Work task:
Quote exactly and only this range of lines in the data below: the line that holds "FreeCAD 3D Print" to the line that holds "## My Goal - 3D Printing", both included.

The records:
:::::

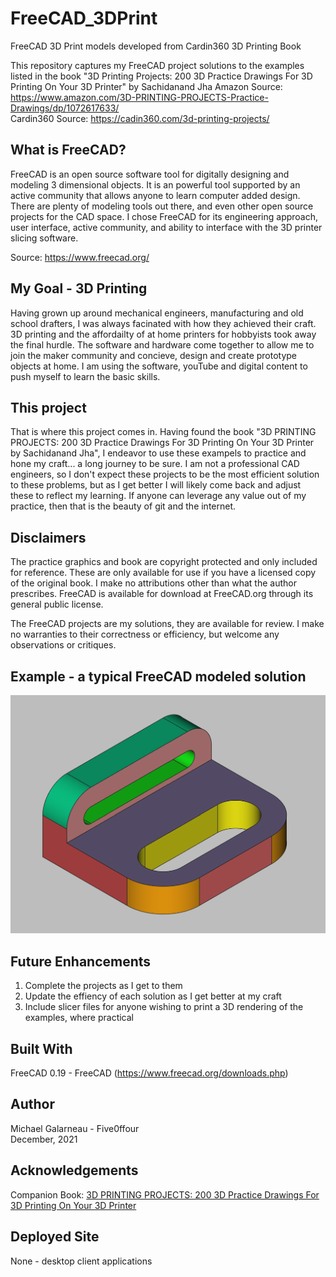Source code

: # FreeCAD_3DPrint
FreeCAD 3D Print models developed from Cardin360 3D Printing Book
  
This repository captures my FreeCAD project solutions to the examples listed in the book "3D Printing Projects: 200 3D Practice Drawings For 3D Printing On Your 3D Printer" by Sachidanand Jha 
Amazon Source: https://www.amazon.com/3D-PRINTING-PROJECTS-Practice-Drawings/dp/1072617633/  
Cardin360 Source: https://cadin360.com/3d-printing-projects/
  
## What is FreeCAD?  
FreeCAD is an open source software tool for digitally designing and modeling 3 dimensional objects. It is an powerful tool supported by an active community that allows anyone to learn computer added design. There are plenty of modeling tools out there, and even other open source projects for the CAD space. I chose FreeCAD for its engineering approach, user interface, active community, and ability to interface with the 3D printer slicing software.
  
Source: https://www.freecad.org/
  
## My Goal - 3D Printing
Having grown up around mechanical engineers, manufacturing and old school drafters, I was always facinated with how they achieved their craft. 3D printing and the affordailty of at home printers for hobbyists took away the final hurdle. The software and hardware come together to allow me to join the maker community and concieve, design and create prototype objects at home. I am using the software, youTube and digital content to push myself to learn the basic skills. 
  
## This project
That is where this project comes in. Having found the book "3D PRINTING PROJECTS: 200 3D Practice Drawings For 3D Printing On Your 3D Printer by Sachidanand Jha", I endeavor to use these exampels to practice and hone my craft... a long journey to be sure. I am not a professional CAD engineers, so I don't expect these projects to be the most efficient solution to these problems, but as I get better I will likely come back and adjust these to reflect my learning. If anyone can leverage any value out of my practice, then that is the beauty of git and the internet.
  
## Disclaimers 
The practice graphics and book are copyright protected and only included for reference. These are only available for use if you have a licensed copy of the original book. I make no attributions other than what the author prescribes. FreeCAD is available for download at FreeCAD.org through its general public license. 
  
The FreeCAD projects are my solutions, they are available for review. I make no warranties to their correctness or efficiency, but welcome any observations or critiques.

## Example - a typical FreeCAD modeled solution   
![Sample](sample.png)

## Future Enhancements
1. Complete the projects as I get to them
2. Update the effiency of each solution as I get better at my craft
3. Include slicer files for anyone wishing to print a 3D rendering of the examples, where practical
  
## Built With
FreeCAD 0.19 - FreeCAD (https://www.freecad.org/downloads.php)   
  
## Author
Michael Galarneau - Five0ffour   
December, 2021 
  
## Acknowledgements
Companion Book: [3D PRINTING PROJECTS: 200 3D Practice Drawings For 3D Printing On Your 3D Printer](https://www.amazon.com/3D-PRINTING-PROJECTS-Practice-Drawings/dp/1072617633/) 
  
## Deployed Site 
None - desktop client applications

:::::

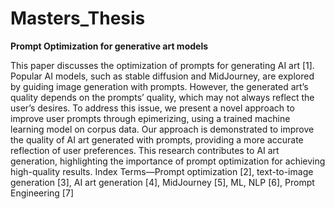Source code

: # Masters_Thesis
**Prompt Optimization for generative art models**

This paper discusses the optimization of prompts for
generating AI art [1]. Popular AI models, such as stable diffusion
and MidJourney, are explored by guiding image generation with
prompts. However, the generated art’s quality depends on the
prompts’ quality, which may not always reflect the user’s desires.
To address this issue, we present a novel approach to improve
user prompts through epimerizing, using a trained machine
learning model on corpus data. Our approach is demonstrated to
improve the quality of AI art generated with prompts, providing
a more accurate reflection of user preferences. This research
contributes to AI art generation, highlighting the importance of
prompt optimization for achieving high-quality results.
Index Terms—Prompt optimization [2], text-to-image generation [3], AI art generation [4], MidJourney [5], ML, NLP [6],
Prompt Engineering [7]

:::::

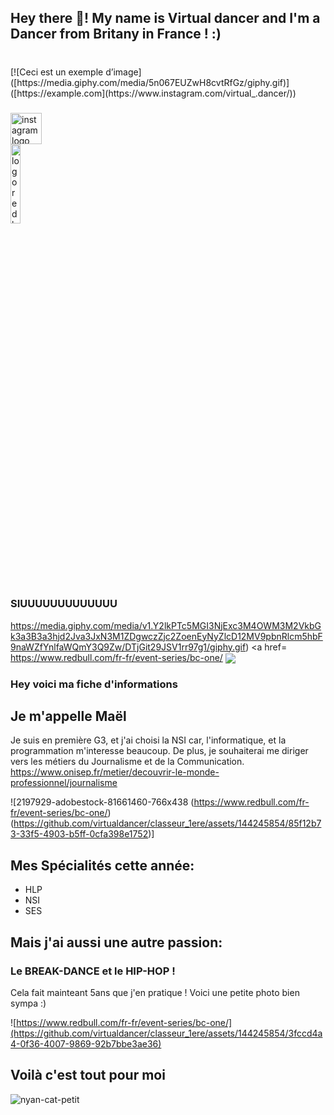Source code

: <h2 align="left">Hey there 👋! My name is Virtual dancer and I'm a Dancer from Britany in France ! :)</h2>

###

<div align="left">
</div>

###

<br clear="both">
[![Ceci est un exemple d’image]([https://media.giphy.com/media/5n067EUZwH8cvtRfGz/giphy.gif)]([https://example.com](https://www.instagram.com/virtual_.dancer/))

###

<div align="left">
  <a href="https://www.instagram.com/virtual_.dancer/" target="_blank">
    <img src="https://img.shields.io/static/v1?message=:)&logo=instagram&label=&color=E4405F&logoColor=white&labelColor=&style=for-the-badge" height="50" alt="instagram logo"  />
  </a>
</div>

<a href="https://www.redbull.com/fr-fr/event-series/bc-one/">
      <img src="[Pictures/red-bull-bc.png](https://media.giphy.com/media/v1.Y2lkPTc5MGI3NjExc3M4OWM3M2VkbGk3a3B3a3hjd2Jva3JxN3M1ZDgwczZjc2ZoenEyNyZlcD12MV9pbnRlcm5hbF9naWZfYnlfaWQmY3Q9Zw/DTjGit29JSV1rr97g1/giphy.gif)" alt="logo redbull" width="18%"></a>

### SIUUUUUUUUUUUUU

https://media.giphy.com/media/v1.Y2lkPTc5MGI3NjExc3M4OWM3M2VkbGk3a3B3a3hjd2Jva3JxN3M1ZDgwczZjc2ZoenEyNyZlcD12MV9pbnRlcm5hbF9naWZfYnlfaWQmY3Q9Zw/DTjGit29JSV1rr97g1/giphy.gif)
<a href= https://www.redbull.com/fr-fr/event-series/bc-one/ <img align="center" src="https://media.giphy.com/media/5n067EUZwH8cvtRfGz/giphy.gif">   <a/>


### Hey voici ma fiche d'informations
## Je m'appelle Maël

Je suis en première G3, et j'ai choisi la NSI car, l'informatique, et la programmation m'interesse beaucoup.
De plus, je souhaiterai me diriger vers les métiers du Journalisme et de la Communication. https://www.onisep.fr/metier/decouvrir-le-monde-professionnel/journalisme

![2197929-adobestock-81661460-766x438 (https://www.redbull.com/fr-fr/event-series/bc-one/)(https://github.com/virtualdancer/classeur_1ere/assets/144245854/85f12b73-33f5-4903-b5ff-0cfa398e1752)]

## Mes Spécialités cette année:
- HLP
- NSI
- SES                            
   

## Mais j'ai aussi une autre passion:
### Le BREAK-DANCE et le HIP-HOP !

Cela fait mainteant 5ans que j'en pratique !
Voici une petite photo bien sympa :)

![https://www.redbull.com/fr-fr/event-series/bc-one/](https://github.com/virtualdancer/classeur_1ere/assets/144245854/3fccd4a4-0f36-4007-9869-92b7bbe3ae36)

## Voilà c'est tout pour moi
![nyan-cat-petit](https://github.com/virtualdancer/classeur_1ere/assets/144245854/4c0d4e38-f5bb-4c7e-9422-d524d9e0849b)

:::::

Result of this exercise:
FreeCAD 3D Print models developed from Cardin360 3D Printing Book
  
This repository captures my FreeCAD project solutions to the examples listed in the book "3D Printing Projects: 200 3D Practice Drawings For 3D Printing On Your 3D Printer" by Sachidanand Jha 
Amazon Source: https://www.amazon.com/3D-PRINTING-PROJECTS-Practice-Drawings/dp/1072617633/  
Cardin360 Source: https://cadin360.com/3d-printing-projects/
  
## What is FreeCAD?  
FreeCAD is an open source software tool for digitally designing and modeling 3 dimensional objects. It is an powerful tool supported by an active community that allows anyone to learn computer added design. There are plenty of modeling tools out there, and even other open source projects for the CAD space. I chose FreeCAD for its engineering approach, user interface, active community, and ability to interface with the 3D printer slicing software.
  
Source: https://www.freecad.org/
  
## My Goal - 3D Printing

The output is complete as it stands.